Cynthia Aalders is Associate Professor of the History of Christianity and Director of the John Richard Allison Library at Regent College. A graduate of the University of Oxford's doctoral program in history, she is the author of To Express the Ineffable: The Hymns and Spirituality of Anne Steele and numerous book chapters and articles. She has taught and spoken widely to international audiences on the history of women's theological and literary contributions to diverse cultures. Her current research explores the religious lives of eighteenth-century children.

Summary

The Spiritual Lives and Manuscript Cultures of Eighteenth-Century English Women explores the vital and unexplored ways in which women's life writings acted to undergird, guide, and indeed shape religious communities. Through an exploration of various significant but understudied personal relationships- including mentorship by older women, spiritual friendship, and care for nonbiological children-the book demonstrates the multiple ways in which women were active in writing religious communities. The women discussed here belonged to communities that habitually communicated through personal writing. At the same time, their acts of writing were creative acts, powerful to build and shape religious communities: these women wrote religious community.

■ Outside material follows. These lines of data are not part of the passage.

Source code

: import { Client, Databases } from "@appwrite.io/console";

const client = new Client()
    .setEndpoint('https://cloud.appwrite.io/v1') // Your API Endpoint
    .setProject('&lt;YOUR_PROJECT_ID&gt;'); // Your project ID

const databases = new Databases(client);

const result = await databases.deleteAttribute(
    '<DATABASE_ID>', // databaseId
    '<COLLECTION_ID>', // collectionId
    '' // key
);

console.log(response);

The book consists of a series of interweaving case studies and focuses on Catherine Talbot (1721-70), Anne Steele (1717-78), and Ann Bolton (1743-1822), and on their literary interactions with friends and family. Considered together, these subjects and sources allow comparison across denomination, for Talbot was Anglican, Steele a Baptist, and Bolton a Methodist. Further, it considers women's life writings as spiritual legacy, as manuscripts were preserved by female friends and family members and continued to function in religious communities after the death of their authors. Various strands of enquiry weave through the book: questions of gender and religion, themselves inflected by denomination; themes related to life writings and manuscript cultures; and the interplay between the writer as individual and her relationships and communal affiliations. The result is a variegated and highly textured account of eighteenth-century women's spiritual and writing lives.